I can write this simple struct:
struct Person {
std::string name;
my_complicated_date_type date_of_birth;
};
and get serialization, network interop, logging, automated UI generation, hashing, type-safe IDs, etc. without having to write an additional line of code. Twenty years ago you had to write 2000 lines of additional boilerplate for each data type to get to the same place.Arguably the result would have been easier to read and maintain and not as slow to compile.
having been through I don't know how many codegen frameworks I thoroughly disagree, those are a complete pain to maintain as soon as you want to support mac / windows (esp. MSVC) / linux / wasm and various brands of cross-compiling. Everything that can be done in the target language, should.
Or is your concern about integration into the build system of any prebuild-events or similar logic that need to be run in addition to compiling and linking? This integration may require separate efforts for each platform. But such support is very useful for a bunch of different things in most non-trivial projects, such that it's better to pay for that effort early, rather than develop workarounds to avoid it in my experience.
you can't do that as soon as you start thinking about embedding non-code resources in your binaries, etc. #embed / std::embed is finally solving this though. You also usually have to think a lot about linking, symbol visibility & various other compiler-specific attributes in such files if you're doing non-trivial work.

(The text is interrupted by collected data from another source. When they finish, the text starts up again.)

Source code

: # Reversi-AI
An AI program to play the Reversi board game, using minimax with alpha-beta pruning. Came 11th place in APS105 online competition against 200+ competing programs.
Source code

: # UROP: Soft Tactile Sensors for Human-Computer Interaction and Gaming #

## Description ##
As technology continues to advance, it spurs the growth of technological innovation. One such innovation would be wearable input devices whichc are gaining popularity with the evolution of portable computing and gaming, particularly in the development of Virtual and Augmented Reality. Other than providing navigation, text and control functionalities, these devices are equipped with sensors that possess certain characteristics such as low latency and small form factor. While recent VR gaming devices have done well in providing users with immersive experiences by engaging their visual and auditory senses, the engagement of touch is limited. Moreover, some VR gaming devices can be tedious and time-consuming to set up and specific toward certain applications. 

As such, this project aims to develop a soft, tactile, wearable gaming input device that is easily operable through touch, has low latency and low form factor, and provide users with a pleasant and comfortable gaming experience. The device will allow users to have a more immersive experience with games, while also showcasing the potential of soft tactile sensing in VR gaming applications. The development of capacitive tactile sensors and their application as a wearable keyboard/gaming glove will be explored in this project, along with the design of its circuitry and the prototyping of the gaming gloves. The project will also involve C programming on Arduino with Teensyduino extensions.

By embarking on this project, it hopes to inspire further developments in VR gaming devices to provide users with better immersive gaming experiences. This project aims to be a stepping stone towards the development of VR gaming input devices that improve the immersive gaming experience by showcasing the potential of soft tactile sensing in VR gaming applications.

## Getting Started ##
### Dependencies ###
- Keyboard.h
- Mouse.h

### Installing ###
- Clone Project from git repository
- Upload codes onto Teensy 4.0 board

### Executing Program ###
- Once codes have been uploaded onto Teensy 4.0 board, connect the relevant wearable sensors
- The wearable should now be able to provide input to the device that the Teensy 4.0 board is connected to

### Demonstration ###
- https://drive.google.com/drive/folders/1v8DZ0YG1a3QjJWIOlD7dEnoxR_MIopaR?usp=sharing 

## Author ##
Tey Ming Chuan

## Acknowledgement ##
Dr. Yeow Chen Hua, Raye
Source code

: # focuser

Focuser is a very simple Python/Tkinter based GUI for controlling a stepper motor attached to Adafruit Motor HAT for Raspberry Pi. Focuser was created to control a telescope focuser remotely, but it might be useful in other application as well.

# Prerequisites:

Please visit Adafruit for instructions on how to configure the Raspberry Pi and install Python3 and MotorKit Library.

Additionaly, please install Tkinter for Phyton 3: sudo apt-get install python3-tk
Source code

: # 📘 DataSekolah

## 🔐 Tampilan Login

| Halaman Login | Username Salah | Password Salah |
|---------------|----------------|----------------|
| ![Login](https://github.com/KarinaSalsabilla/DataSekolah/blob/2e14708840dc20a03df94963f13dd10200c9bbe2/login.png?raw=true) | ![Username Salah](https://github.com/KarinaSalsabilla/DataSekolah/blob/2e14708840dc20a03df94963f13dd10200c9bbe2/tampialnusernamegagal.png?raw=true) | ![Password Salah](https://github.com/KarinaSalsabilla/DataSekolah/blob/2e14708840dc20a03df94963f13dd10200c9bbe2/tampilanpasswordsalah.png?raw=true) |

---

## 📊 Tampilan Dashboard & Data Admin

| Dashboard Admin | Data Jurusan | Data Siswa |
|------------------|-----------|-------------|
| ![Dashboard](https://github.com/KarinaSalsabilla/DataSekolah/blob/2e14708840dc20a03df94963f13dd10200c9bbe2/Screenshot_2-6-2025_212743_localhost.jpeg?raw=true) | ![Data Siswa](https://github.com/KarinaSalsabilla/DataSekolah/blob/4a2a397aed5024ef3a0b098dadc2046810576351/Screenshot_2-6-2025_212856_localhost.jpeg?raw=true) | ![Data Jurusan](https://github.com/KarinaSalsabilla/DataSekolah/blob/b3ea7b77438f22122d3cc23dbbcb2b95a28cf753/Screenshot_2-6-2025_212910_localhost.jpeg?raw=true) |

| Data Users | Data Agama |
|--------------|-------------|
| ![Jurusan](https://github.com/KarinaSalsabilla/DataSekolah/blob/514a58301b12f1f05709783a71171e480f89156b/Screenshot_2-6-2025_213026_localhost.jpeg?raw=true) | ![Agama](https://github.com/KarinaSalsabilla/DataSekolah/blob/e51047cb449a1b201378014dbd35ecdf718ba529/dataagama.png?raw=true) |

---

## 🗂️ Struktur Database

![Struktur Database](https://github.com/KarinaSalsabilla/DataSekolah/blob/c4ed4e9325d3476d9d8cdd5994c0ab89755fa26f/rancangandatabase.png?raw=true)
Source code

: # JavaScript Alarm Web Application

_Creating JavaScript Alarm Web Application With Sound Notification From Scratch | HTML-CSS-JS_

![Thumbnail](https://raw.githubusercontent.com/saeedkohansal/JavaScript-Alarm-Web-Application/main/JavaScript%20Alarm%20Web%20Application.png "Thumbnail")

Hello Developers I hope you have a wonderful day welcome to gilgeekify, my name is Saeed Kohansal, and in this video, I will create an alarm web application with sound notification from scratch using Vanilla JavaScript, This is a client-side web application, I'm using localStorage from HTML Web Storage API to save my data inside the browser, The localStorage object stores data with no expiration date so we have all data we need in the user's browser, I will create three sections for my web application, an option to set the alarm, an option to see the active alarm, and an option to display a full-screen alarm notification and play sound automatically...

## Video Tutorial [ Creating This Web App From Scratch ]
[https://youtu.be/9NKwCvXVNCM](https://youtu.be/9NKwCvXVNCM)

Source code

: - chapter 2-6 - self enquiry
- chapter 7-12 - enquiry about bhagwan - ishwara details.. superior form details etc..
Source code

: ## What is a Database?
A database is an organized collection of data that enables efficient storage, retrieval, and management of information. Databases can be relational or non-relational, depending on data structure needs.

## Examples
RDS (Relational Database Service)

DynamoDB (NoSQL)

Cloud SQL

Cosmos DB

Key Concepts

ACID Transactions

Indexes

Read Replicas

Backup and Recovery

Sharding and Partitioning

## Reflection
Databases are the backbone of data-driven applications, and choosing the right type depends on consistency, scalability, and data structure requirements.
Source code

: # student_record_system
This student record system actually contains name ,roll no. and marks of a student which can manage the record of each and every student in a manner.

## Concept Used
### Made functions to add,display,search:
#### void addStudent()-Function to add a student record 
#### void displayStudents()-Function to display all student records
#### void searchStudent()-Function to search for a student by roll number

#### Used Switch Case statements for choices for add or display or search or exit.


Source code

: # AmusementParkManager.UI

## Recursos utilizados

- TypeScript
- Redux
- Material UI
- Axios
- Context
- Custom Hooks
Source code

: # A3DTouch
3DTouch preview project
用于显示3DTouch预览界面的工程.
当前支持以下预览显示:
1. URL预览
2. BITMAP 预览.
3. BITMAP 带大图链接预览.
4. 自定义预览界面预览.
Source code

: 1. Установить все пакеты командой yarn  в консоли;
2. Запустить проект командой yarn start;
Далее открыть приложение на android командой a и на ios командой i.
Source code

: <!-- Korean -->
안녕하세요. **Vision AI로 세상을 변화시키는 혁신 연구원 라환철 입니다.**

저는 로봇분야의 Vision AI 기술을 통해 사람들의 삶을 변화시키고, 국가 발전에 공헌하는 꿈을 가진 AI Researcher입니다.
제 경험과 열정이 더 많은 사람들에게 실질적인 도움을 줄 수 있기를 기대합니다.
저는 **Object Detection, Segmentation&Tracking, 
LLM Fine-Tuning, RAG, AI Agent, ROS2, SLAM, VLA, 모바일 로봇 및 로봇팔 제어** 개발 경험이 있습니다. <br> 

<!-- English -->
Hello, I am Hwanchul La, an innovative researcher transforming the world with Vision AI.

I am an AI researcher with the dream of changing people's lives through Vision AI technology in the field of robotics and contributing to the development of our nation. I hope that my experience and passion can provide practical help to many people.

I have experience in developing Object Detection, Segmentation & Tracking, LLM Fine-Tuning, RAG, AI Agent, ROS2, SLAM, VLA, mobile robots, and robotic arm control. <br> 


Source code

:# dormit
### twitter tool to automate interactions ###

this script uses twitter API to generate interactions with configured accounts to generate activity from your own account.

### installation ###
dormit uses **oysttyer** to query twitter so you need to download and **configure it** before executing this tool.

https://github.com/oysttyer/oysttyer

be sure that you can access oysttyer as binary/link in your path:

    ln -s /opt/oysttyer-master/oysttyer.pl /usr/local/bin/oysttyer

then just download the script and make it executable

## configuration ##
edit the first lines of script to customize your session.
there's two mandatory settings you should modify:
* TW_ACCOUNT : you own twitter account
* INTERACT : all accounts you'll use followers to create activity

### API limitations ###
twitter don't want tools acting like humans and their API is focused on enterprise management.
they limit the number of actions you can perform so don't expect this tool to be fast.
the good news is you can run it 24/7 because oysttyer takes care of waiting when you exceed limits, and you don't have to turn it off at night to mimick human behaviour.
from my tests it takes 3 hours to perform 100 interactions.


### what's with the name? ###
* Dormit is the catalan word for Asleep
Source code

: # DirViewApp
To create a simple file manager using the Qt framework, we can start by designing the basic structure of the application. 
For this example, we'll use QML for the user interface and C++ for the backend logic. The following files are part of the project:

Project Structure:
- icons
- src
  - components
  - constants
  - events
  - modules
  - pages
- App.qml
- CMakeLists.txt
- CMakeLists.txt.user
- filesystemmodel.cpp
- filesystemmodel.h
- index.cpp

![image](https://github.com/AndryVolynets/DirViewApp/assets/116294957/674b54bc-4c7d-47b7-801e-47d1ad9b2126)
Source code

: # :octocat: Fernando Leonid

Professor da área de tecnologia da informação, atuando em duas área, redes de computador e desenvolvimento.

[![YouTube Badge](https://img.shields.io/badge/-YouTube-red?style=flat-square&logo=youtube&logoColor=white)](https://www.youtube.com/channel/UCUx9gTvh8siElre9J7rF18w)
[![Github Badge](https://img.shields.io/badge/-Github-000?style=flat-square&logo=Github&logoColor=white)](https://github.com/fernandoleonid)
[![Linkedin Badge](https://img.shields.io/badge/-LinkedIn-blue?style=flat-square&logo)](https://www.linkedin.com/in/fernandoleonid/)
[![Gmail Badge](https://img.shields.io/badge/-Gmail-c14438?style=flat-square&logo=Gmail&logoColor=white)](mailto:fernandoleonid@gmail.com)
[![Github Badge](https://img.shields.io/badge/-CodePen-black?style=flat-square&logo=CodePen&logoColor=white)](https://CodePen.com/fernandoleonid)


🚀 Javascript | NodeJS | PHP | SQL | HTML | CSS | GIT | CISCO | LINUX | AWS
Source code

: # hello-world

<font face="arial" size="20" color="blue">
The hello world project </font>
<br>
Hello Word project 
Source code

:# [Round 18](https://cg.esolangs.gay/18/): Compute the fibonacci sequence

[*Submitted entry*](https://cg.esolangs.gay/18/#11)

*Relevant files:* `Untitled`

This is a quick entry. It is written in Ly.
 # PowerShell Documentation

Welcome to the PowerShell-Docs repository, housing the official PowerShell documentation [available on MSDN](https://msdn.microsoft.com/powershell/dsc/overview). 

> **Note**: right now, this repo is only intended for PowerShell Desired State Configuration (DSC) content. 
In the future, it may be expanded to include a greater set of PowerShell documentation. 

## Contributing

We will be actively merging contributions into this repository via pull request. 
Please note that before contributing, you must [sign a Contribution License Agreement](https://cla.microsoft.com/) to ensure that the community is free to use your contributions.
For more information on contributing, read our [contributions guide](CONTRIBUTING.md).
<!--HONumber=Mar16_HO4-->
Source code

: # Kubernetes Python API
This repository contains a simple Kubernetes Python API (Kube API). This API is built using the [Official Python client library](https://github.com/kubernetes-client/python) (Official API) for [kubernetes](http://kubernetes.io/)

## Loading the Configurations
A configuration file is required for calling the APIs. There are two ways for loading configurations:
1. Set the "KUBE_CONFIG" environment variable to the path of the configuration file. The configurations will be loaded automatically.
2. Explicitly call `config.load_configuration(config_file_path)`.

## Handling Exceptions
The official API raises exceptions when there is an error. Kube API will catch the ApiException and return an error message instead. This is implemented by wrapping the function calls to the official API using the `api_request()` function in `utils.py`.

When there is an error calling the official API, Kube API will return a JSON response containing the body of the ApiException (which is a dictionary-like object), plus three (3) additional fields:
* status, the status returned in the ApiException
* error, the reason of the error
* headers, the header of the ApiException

> Or is your concern about integration into the build system of any prebuild-events or similar logic that need to be run in addition to compiling and linking? This integration may require separate efforts for each platform.
Exactly, and my experience is that it is always not worth it. For example I ported all my Qt code so that it doesn't use moc (external code generator) and uses instead verdigris (same thing with slightly more complex macros but no need for anything else than a c++ compiler for building my code) and that instantly solved so many problems it's not even funny - something that required maintenance multiple times a year (pretty much every time you want to use some new C++ feature and the code generator does not know yet how to parse a source file that contains this feature - I have issues open on the Qt bug tracker that are now well into their first decade) had its operational cost fall to 0. And moc is by far one of the most well-developed code generators I've had to use, so many others just fail on anything other than the "happiest path".
The only vaguely tolerable experience I had was using CMake as a code generator as cmake works portably-enough on the platforms it supports (though there are oddities to take care of between MSYS2 CMake and MinGW CMake and MSVC CMake) but then there's a lot of people who will absolutely never ever want to touch this (https://github.com/ossia/score/blob/master/cmake/GenerateLic...) or this (https://github.com/ossia/score/blob/master/cmake/ScoreFuncti...) with a ten foot pole. If I could replace all this today with normal C++ code I absolutely would in a heartbeat, it would be an undebatable improvement even if it took three times as many LoC / tokens / cyclomatic complexity / whatever measure you want to use.
You do the best you can, today, with what you have, and then you ship it and get on to the next challenge. Same now as it always was.
The problem with C++ is that you end up having to take most of its features into account, one way or the other, and it quickly gets complicated; at least that's my experience and the experience of many others.